To Wong, though, much of the hand-wringing about Clinton is
beside the point. People like to kibitz on the subject of who a politician
“really” is, to claim that some votes or statements or gaffes or alliances are
deeply revealing and others merely accidents, frivolities or improvisatory
performances. We isolate and label a politician’s essence in the hope we might
predict with certainty how she’ll behave in the future. But in Wong’s view, the
question of who a politician is — and above all who this particular
presidential candidate is — is irrelevant. Her strategy is to proceed in public
as if the candidate is certain to rise to the occasion.

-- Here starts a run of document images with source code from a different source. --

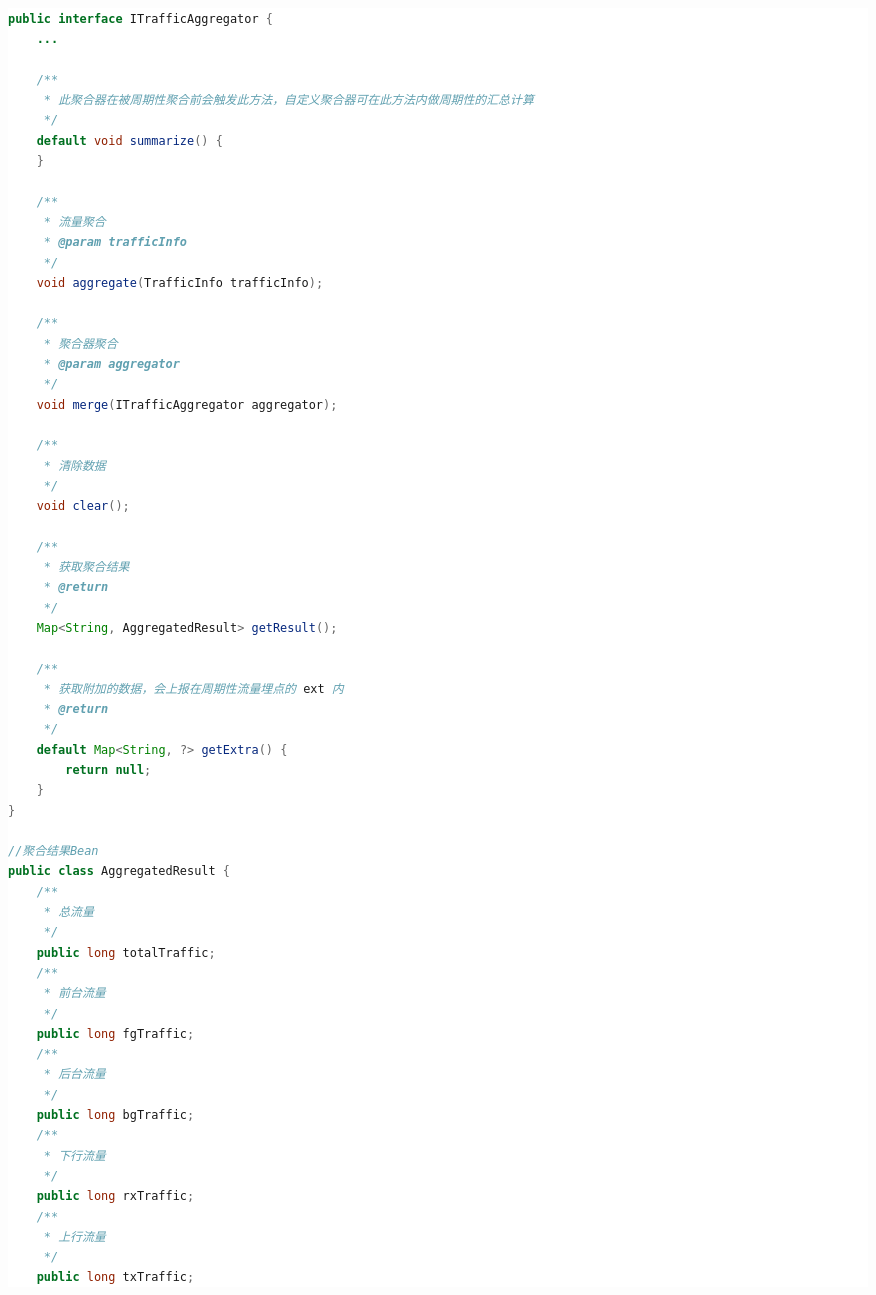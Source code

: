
 ```java
public interface ITrafficAggregator {
    ...

    /**
     * 此聚合器在被周期性聚合前会触发此方法，自定义聚合器可在此方法内做周期性的汇总计算
     */
    default void summarize() {
    }

    /**
     * 流量聚合
     * @param trafficInfo
     */
    void aggregate(TrafficInfo trafficInfo);

    /**
     * 聚合器聚合
     * @param aggregator
     */
    void merge(ITrafficAggregator aggregator);

    /**
     * 清除数据
     */
    void clear();

    /**
     * 获取聚合结果
     * @return
     */
    Map<String, AggregatedResult> getResult();

    /**
     * 获取附加的数据，会上报在周期性流量埋点的 ext 内
     * @return
     */
    default Map<String, ?> getExtra() {
        return null;
    }
}

//聚合结果Bean
public class AggregatedResult {
    /**
     * 总流量
     */
    public long totalTraffic;
    /**
     * 前台流量
     */
    public long fgTraffic;
    /**
     * 后台流量
     */
    public long bgTraffic;
    /**
     * 下行流量
     */
    public long rxTraffic;
    /**
     * 上行流量
     */
    public long txTraffic;
```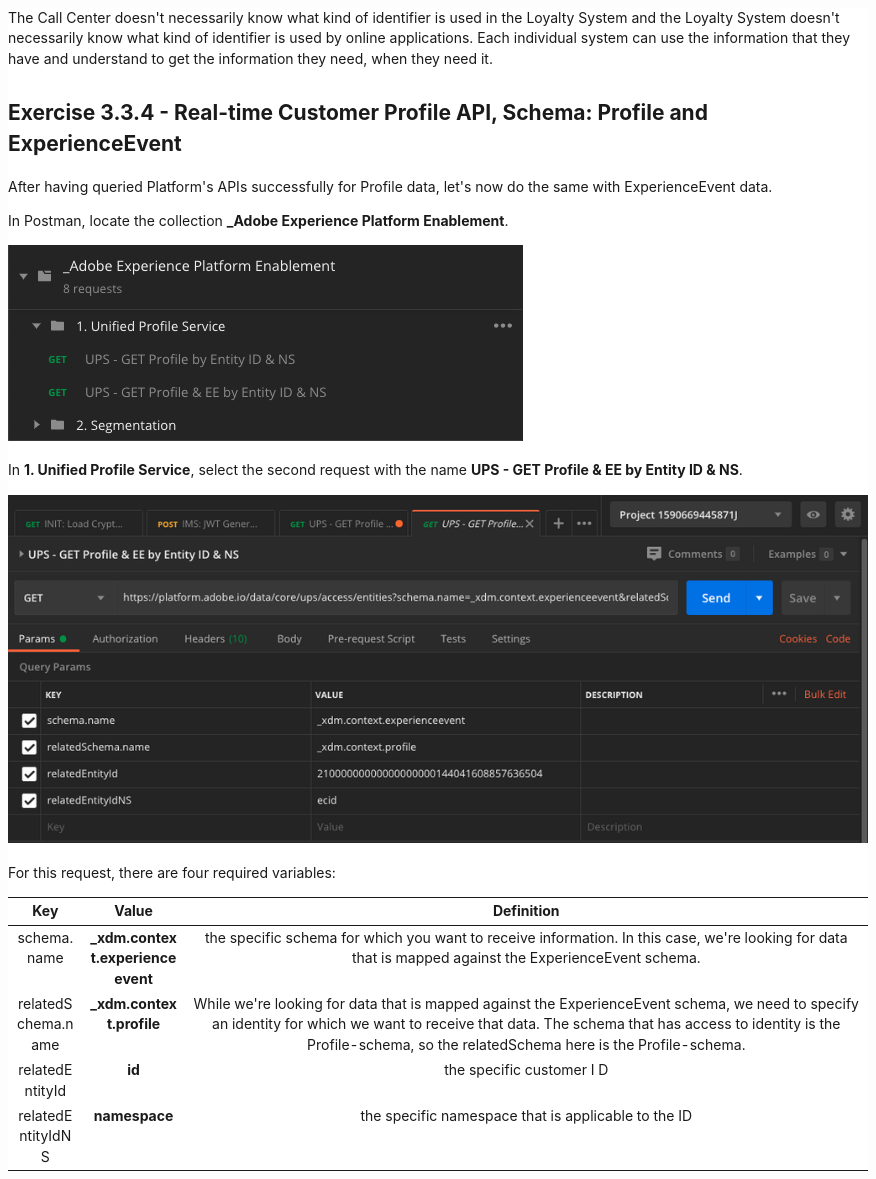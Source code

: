 The Call Center doesn't necessarily know what kind of identifier is used in the Loyalty System and the Loyalty System doesn't necessarily know what kind of identifier is used by online applications. Each individual system can use the information that they have and understand to get the information they need, when they need it.

## Exercise 3.3.4 - Real-time Customer Profile API, Schema: Profile and ExperienceEvent

After having queried Platform's APIs successfully for Profile data, let's now do the same with ExperienceEvent data.

In Postman, locate the collection **_Adobe Experience Platform Enablement**.

![Postman](./images/coll_enablement.png)

In **1. Unified Profile Service**, select the second request with the name **UPS - GET Profile & EE by Entity ID & NS**.

![Postman](./images/upseecall.png)

For this request, there are four required variables:

| Key     | Value     | Definition | 
|:-------------:| :---------------:|  :---------------:| 
| schema.name          | **_xdm.context.experienceevent** | the specific schema for which you want to receive information. In this case, we're looking for data that is mapped against the ExperienceEvent schema. | 
| relatedSchema.name          | **_xdm.context.profile** | While we're looking for data that is mapped against the ExperienceEvent schema, we need to specify an identity for which we want to receive that data. The schema that has access to identity is the Profile-schema, so the relatedSchema here is the Profile-schema. |
| relatedEntityId          | **id** | the specific customer I D|
| relatedEntityIdNS    | **namespace** | the specific namespace that is applicable to the ID | 
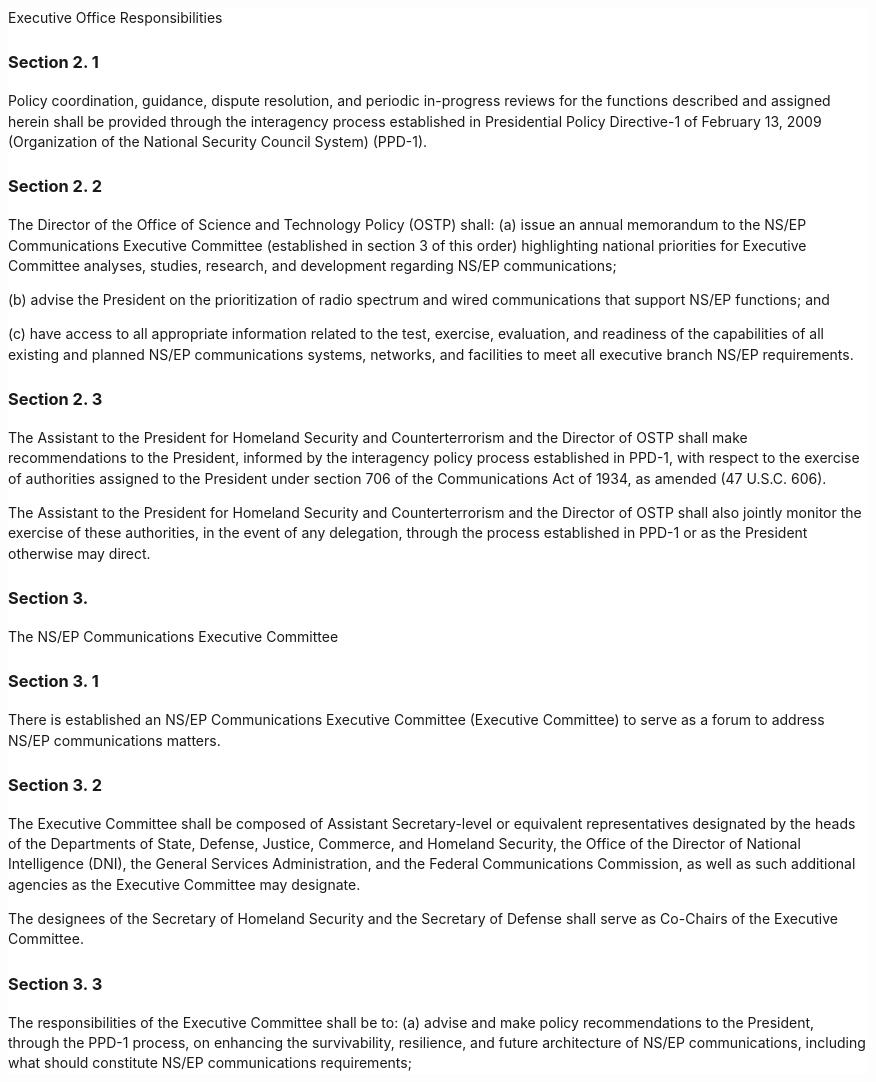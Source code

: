 Executive Office Responsibilities
### Section 2. 1

Policy coordination, guidance, dispute resolution, and periodic in-progress reviews for the functions described and assigned herein shall be provided through the interagency process established in Presidential Policy Directive-1 of February 13, 2009 (Organization of the National Security Council System) (PPD-1).
### Section 2. 2

The Director of the Office of Science and Technology Policy (OSTP) shall: (a) issue an annual memorandum to the NS/EP Communications Executive Committee (established in section 3 of this order) highlighting national priorities for Executive Committee analyses, studies, research, and development regarding NS/EP communications;

(b) advise the President on the prioritization of radio spectrum and wired communications that support NS/EP functions; and

(c) have access to all appropriate information related to the test, exercise, evaluation, and readiness of the capabilities of all existing and planned NS/EP communications systems, networks, and facilities to meet all executive branch NS/EP requirements.
### Section 2. 3

The Assistant to the President for Homeland Security and Counterterrorism and the Director of OSTP shall make recommendations to the President, informed by the interagency policy process established in PPD-1, with respect to the exercise of authorities assigned to the President under section 706 of the Communications Act of 1934, as amended (47 U.S.C. 606).

The Assistant to the President for Homeland Security and Counterterrorism and the Director of OSTP shall also jointly monitor the exercise of these authorities, in the event of any delegation, through the process established in PPD-1 or as the President otherwise may direct.
### Section 3.

The NS/EP Communications Executive Committee
### Section 3. 1

There is established an NS/EP Communications Executive Committee (Executive Committee) to serve as a forum to address NS/EP communications matters.
### Section 3. 2

The Executive Committee shall be composed of Assistant Secretary-level or equivalent representatives designated by the heads of the Departments of State, Defense, Justice, Commerce, and Homeland Security, the Office of the Director of National Intelligence (DNI), the General Services Administration, and the Federal Communications Commission, as well as such additional agencies as the Executive Committee may designate.

The designees of the Secretary of Homeland Security and the Secretary of Defense shall serve as Co-Chairs of the Executive Committee.
### Section 3. 3

The responsibilities of the Executive Committee shall be to: (a) advise and make policy recommendations to the President, through the PPD-1 process, on enhancing the survivability, resilience, and future architecture of NS/EP communications, including what should constitute NS/EP communications requirements;
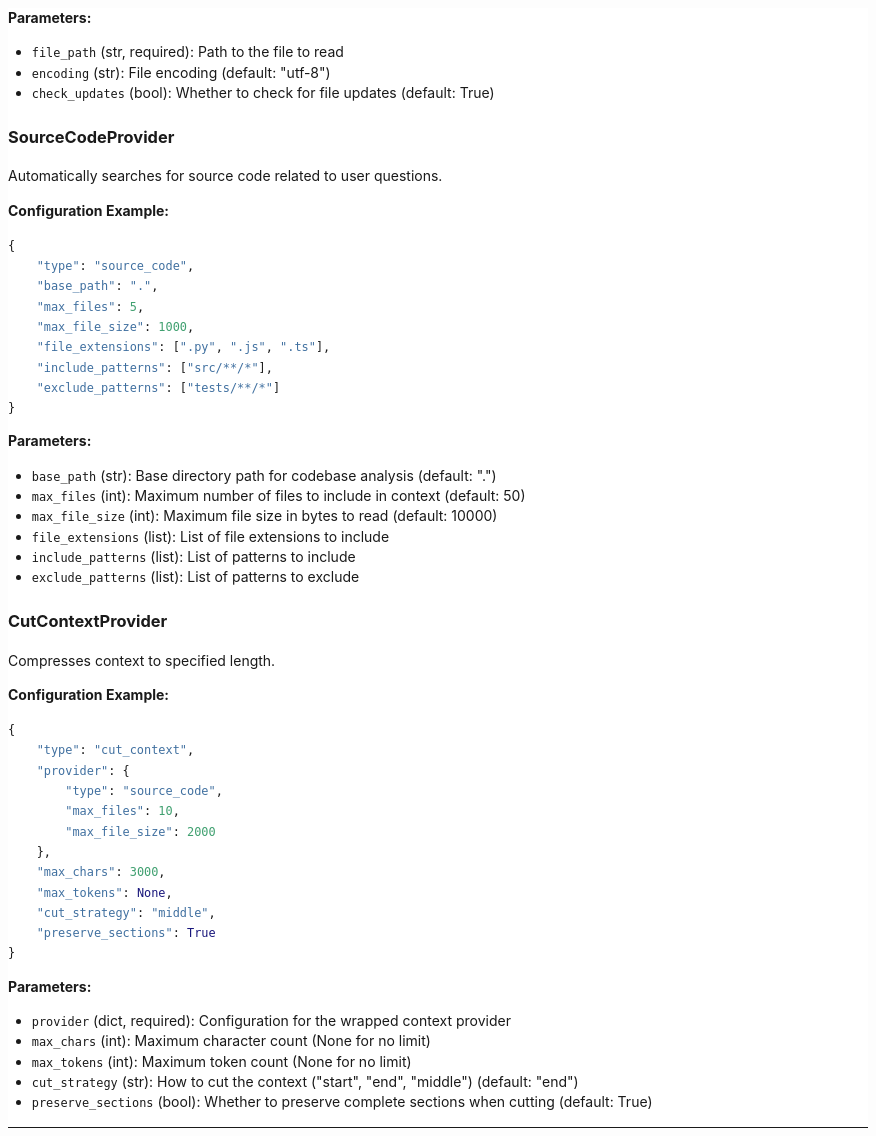 **Parameters:**
- `file_path` (str, required): Path to the file to read
- `encoding` (str): File encoding (default: "utf-8")
- `check_updates` (bool): Whether to check for file updates (default: True)

### SourceCodeProvider

Automatically searches for source code related to user questions.

**Configuration Example:**
```python
{
    "type": "source_code",
    "base_path": ".",
    "max_files": 5,
    "max_file_size": 1000,
    "file_extensions": [".py", ".js", ".ts"],
    "include_patterns": ["src/**/*"],
    "exclude_patterns": ["tests/**/*"]
}
```

**Parameters:**
- `base_path` (str): Base directory path for codebase analysis (default: ".")
- `max_files` (int): Maximum number of files to include in context (default: 50)
- `max_file_size` (int): Maximum file size in bytes to read (default: 10000)
- `file_extensions` (list): List of file extensions to include
- `include_patterns` (list): List of patterns to include
- `exclude_patterns` (list): List of patterns to exclude

### CutContextProvider

Compresses context to specified length.

**Configuration Example:**
```python
{
    "type": "cut_context",
    "provider": {
        "type": "source_code",
        "max_files": 10,
        "max_file_size": 2000
    },
    "max_chars": 3000,
    "max_tokens": None,
    "cut_strategy": "middle",
    "preserve_sections": True
}
```

**Parameters:**
- `provider` (dict, required): Configuration for the wrapped context provider
- `max_chars` (int): Maximum character count (None for no limit)
- `max_tokens` (int): Maximum token count (None for no limit)
- `cut_strategy` (str): How to cut the context ("start", "end", "middle") (default: "end")
- `preserve_sections` (bool): Whether to preserve complete sections when cutting (default: True)

---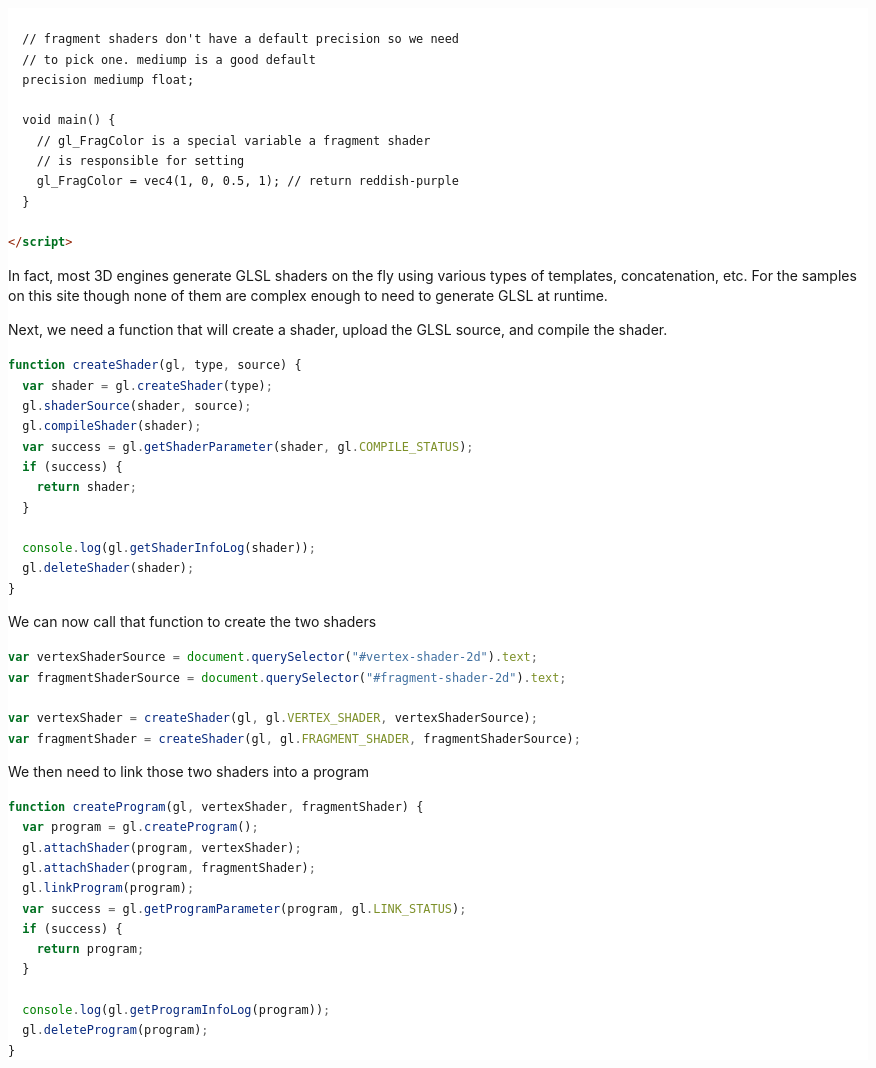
 ```html
 
  // fragment shaders don't have a default precision so we need
  // to pick one. mediump is a good default
  precision mediump float;
 
  void main() {
    // gl_FragColor is a special variable a fragment shader
    // is responsible for setting
    gl_FragColor = vec4(1, 0, 0.5, 1); // return reddish-purple
  }
 
</script>
```

In fact, most 3D engines generate GLSL shaders on the fly using various types of templates, concatenation, etc. For the samples on this site though none of them are complex enough to need to generate GLSL at runtime.

Next, we need a function that will create a shader, upload the GLSL source, and compile the shader.

```javascript
function createShader(gl, type, source) {
  var shader = gl.createShader(type);
  gl.shaderSource(shader, source);
  gl.compileShader(shader);
  var success = gl.getShaderParameter(shader, gl.COMPILE_STATUS);
  if (success) {
    return shader;
  }
 
  console.log(gl.getShaderInfoLog(shader));
  gl.deleteShader(shader);
}
```

We can now call that function to create the two shaders

```javascript
var vertexShaderSource = document.querySelector("#vertex-shader-2d").text;
var fragmentShaderSource = document.querySelector("#fragment-shader-2d").text;
 
var vertexShader = createShader(gl, gl.VERTEX_SHADER, vertexShaderSource);
var fragmentShader = createShader(gl, gl.FRAGMENT_SHADER, fragmentShaderSource);
```

We then need to link those two shaders into a program

```javascript
function createProgram(gl, vertexShader, fragmentShader) {
  var program = gl.createProgram();
  gl.attachShader(program, vertexShader);
  gl.attachShader(program, fragmentShader);
  gl.linkProgram(program);
  var success = gl.getProgramParameter(program, gl.LINK_STATUS);
  if (success) {
    return program;
  }
 
  console.log(gl.getProgramInfoLog(program));
  gl.deleteProgram(program);
}
```
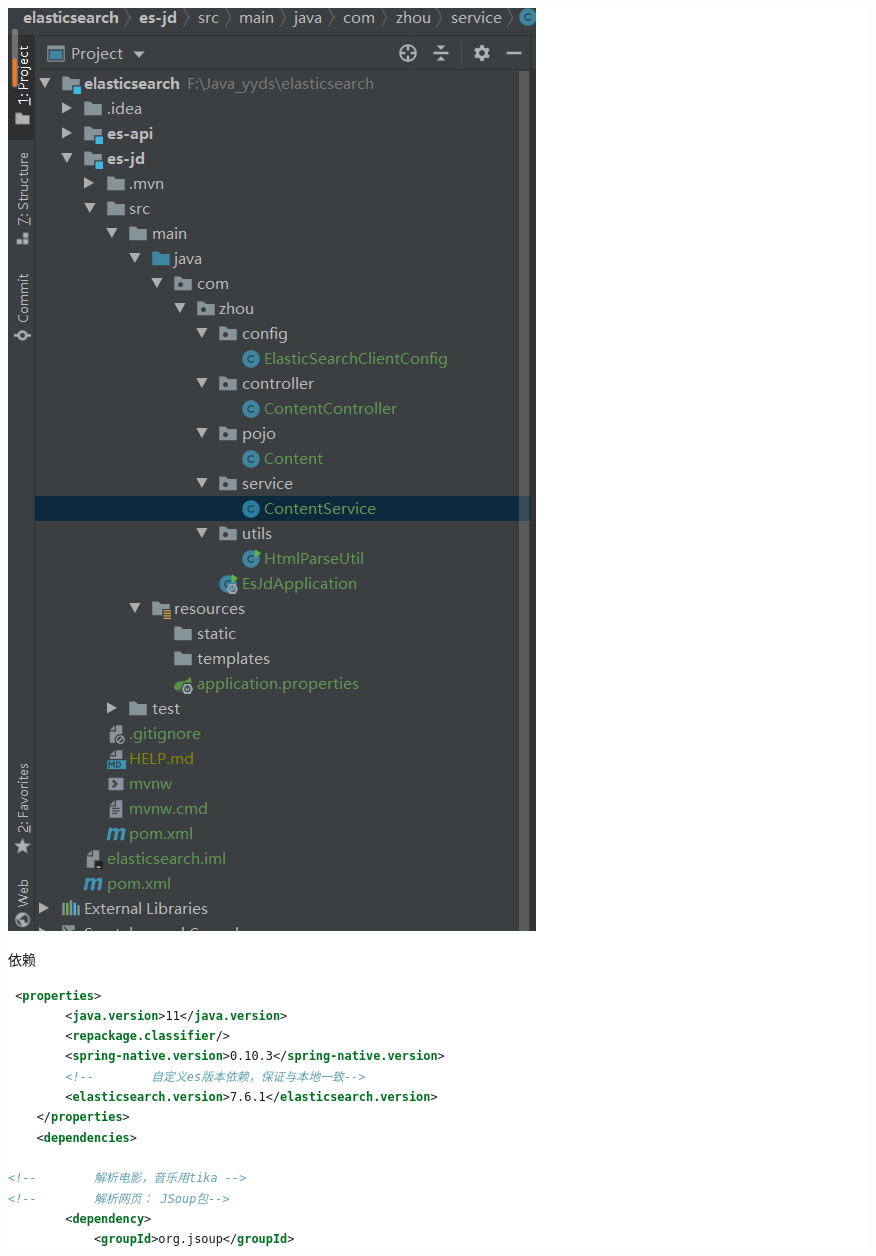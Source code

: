 ![image-20210927170359542](27.ElasticSearch.assets/image-20210927170359542.png)

依赖

```xml
 <properties>
        <java.version>11</java.version>
        <repackage.classifier/>
        <spring-native.version>0.10.3</spring-native.version>
        <!--        自定义es版本依赖，保证与本地一致-->
        <elasticsearch.version>7.6.1</elasticsearch.version>
    </properties>
    <dependencies>

<!--        解析电影，音乐用tika -->
<!--        解析网页： JSoup包-->
        <dependency>
            <groupId>org.jsoup</groupId>
```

A few days after the speech, Wong wrote me an email at 6
a.m. on a Sunday, her favorite time to think. “For the 40 years that she has
been in the public eye,” she wrote, “Hillary Clinton has been the subject of
constant political analysis, armchair psychoanalysis, horrible rumor verging on
slander — and also adoration, especially from a number of women around her age
who want to see her not just as a role model but a heroine.” She continued:
“The good news for those of us arguing strenuously for the wisdom of structural
economic and political reform: Whether Hillary ‘really believes in the cause’
or not does not matter. This surfeit of attention leaves out a bunch of other
politically relevant factors beyond what is ‘true’ about Hillary internally.”
“After all,” Wong said to me more than once, “she is
unknowable. Nobody can know her. I certainly can’t know her. All I can go by is
what is on the public record, and who she’s got around her. I’m sure I’ll be
disappointed again. Over the next few months, we’ll all be disappointed again.
But I’m only optimistic because there’s evidence for me to be that way.”